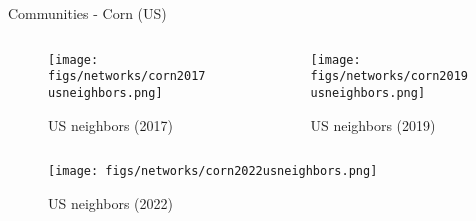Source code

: \documentclass[10pt,xcolor={dvipsnames}]{beamer}
\begin{document}
\begin{frame}{Communities - Corn (US)}

\begin{columns}[onlytextwidth]
    \begin{column}{.5\textwidth}
        \begin{minipage}[t][.5\textheight][t]{\textwidth}
            \begin{figure}
                \caption*{\tiny US neighbors (2017)}
                \texttt{[image: figs/networks/corn2017usneighbors.png]}
            \end{figure}
        \end{minipage}
    \end{column}
\hfill
    \begin{column}{.5\textwidth}
        \begin{minipage}[t][.5\textheight][t]{\textwidth}
            \begin{figure}
                \caption*{\tiny US neighbors (2019)}
                \texttt{[image: figs/networks/corn2019usneighbors.png]}\\
            \end{figure}
        \end{minipage}
    \end{column}
\end{columns}
\vspace{-35pt}
\begin{figure}
    \centering
    \caption*{\tiny US neighbors (2022)}
    \texttt{[image: figs/networks/corn2022usneighbors.png]}    
\end{figure}

\end{frame}
\end{document}
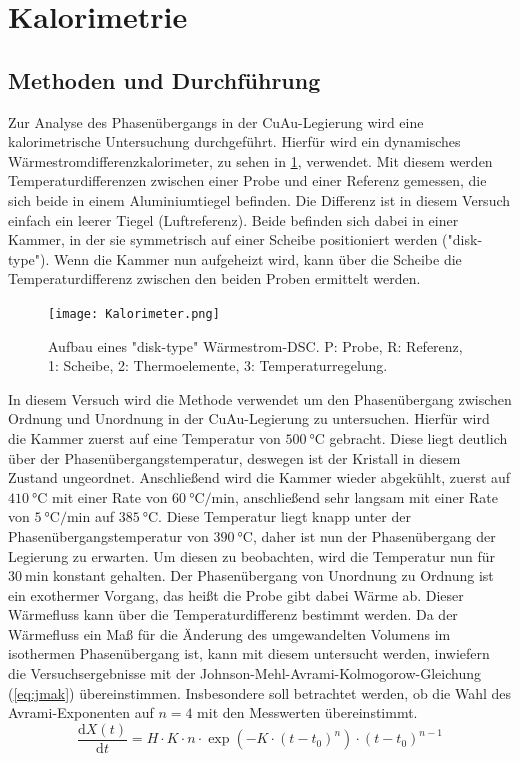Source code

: \documentclass[
	a4paper,
	12pt,
	pagesize,
	ngerman
]{scrartcl}
\begin{document}
\section{Kalorimetrie}
\subsection{Methoden und Durchführung}
Zur Analyse des Phasenübergangs in der CuAu-Legierung wird eine kalorimetrische Untersuchung durchgeführt. Hierfür wird ein dynamisches Wärmestromdifferenzkalorimeter, zu sehen in \cref{kalori}, verwendet. Mit diesem werden Temperaturdifferenzen zwischen einer Probe und einer Referenz gemessen, die sich beide in einem Aluminiumtiegel befinden. Die Differenz ist in diesem Versuch einfach ein leerer Tiegel (Luftreferenz). Beide befinden sich dabei in einer Kammer, in der sie symmetrisch auf einer Scheibe positioniert werden ("disk-type"). Wenn die Kammer nun aufgeheizt wird, kann über die Scheibe die Temperaturdifferenz zwischen den beiden Proben ermittelt werden.

\begin{figure}[h]
	\centering
	\texttt{[image: Kalorimeter.png]}
	\caption{Aufbau eines "disk-type" Wärmestrom-DSC. P: Probe, R: Referenz, 1: Scheibe,
		2: Thermoelemente, 3: Temperaturregelung.}
	\label{kalori}
\end{figure}

In diesem Versuch wird die Methode verwendet um den Phasenübergang zwischen Ordnung und Unordnung in der CuAu-Legierung zu untersuchen. Hierfür wird die Kammer zuerst auf eine Temperatur von $\SI{500}{\degreeCelsius}$ gebracht. Diese liegt deutlich über der Phasenübergangstemperatur, deswegen ist der Kristall in diesem Zustand ungeordnet. Anschließend wird die Kammer wieder abgekühlt, zuerst auf $\SI{410}{\degreeCelsius}$ mit einer Rate von $\SI{60}{\degreeCelsius/\minute}$, anschließend sehr langsam mit einer Rate von $\SI{5}{\degreeCelsius/\minute}$ auf $\SI{385}{\degreeCelsius}$. Diese Temperatur liegt knapp unter der Phasenübergangstemperatur von $\SI{390}{\degreeCelsius}$, daher ist nun der Phasenübergang der Legierung zu erwarten. Um diesen zu beobachten, wird die Temperatur nun für $\SI{30}{\minute}$ konstant gehalten. Der Phasenübergang von Unordnung zu Ordnung ist ein exothermer Vorgang, das heißt die Probe gibt dabei Wärme ab. Dieser Wärmefluss kann über die Temperaturdifferenz bestimmt werden. Da der Wärmefluss ein Maß für die Änderung des umgewandelten Volumens im isothermen Phasenübergang ist, kann mit diesem untersucht werden, inwiefern die Versuchsergebnisse mit der Johnson-Mehl-Avrami-Kolmogorow-Gleichung (\cref{eq:jmak}) übereinstimmen. Insbesondere soll betrachtet werden, ob die Wahl des Avrami-Exponenten auf $n=4$ mit den Messwerten übereinstimmt.
\begin{equation}
	\frac{\mathrm{d}X(t)}{\mathrm{d}t} = H \cdot K \cdot n \cdot \exp(-K\cdot (t-t_0)^n)\cdot (t-t_0)^{n-1}
	\label{eq:jmak}
\end{equation}
\end{document}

### EXERCISE AIM
Print every entry exactly as written, without the pictures.

### TASK RESULT
Source code

: \documentclass[10pt,xcolor={dvipsnames}]{beamer}
\begin{document}
\begin{frame}{Communities - Corn (US)}

\begin{columns}[onlytextwidth]
    \begin{column}{.5\textwidth}
        \begin{minipage}[t][.5\textheight][t]{\textwidth}
            \begin{figure}
                \caption*{\tiny US neighbors (2017)}
                \texttt{[image: figs/networks/corn2017usneighbors.png]}
            \end{figure}
        \end{minipage}
    \end{column}
\hfill
    \begin{column}{.5\textwidth}
        \begin{minipage}[t][.5\textheight][t]{\textwidth}
            \begin{figure}
                \caption*{\tiny US neighbors (2019)}
                \texttt{[image: figs/networks/corn2019usneighbors.png]}\\
            \end{figure}
        \end{minipage}
    \end{column}
\end{columns}
\vspace{-35pt}
\begin{figure}
    \centering
    \caption*{\tiny US neighbors (2022)}
    \texttt{[image: figs/networks/corn2022usneighbors.png]}    
\end{figure}

\end{frame}
\end{document}
Source code

: \documentclass[
	a4paper,
	12pt,
	pagesize,
	ngerman
]{scrartcl}
\begin{document}
\section{Kalorimetrie}
\subsection{Methoden und Durchführung}
Zur Analyse des Phasenübergangs in der CuAu-Legierung wird eine kalorimetrische Untersuchung durchgeführt. Hierfür wird ein dynamisches Wärmestromdifferenzkalorimeter, zu sehen in \cref{kalori}, verwendet. Mit diesem werden Temperaturdifferenzen zwischen einer Probe und einer Referenz gemessen, die sich beide in einem Aluminiumtiegel befinden. Die Differenz ist in diesem Versuch einfach ein leerer Tiegel (Luftreferenz). Beide befinden sich dabei in einer Kammer, in der sie symmetrisch auf einer Scheibe positioniert werden ("disk-type"). Wenn die Kammer nun aufgeheizt wird, kann über die Scheibe die Temperaturdifferenz zwischen den beiden Proben ermittelt werden.

\begin{figure}[h]
	\centering
	\texttt{[image: Kalorimeter.png]}
	\caption{Aufbau eines "disk-type" Wärmestrom-DSC. P: Probe, R: Referenz, 1: Scheibe,
		2: Thermoelemente, 3: Temperaturregelung.}
	\label{kalori}
\end{figure}

In diesem Versuch wird die Methode verwendet um den Phasenübergang zwischen Ordnung und Unordnung in der CuAu-Legierung zu untersuchen. Hierfür wird die Kammer zuerst auf eine Temperatur von $\SI{500}{\degreeCelsius}$ gebracht. Diese liegt deutlich über der Phasenübergangstemperatur, deswegen ist der Kristall in diesem Zustand ungeordnet. Anschließend wird die Kammer wieder abgekühlt, zuerst auf $\SI{410}{\degreeCelsius}$ mit einer Rate von $\SI{60}{\degreeCelsius/\minute}$, anschließend sehr langsam mit einer Rate von $\SI{5}{\degreeCelsius/\minute}$ auf $\SI{385}{\degreeCelsius}$. Diese Temperatur liegt knapp unter der Phasenübergangstemperatur von $\SI{390}{\degreeCelsius}$, daher ist nun der Phasenübergang der Legierung zu erwarten. Um diesen zu beobachten, wird die Temperatur nun für $\SI{30}{\minute}$ konstant gehalten. Der Phasenübergang von Unordnung zu Ordnung ist ein exothermer Vorgang, das heißt die Probe gibt dabei Wärme ab. Dieser Wärmefluss kann über die Temperaturdifferenz bestimmt werden. Da der Wärmefluss ein Maß für die Änderung des umgewandelten Volumens im isothermen Phasenübergang ist, kann mit diesem untersucht werden, inwiefern die Versuchsergebnisse mit der Johnson-Mehl-Avrami-Kolmogorow-Gleichung (\cref{eq:jmak}) übereinstimmen. Insbesondere soll betrachtet werden, ob die Wahl des Avrami-Exponenten auf $n=4$ mit den Messwerten übereinstimmt.
\begin{equation}
	\frac{\mathrm{d}X(t)}{\mathrm{d}t} = H \cdot K \cdot n \cdot \exp(-K\cdot (t-t_0)^n)\cdot (t-t_0)^{n-1}
	\label{eq:jmak}
\end{equation}
\end{document}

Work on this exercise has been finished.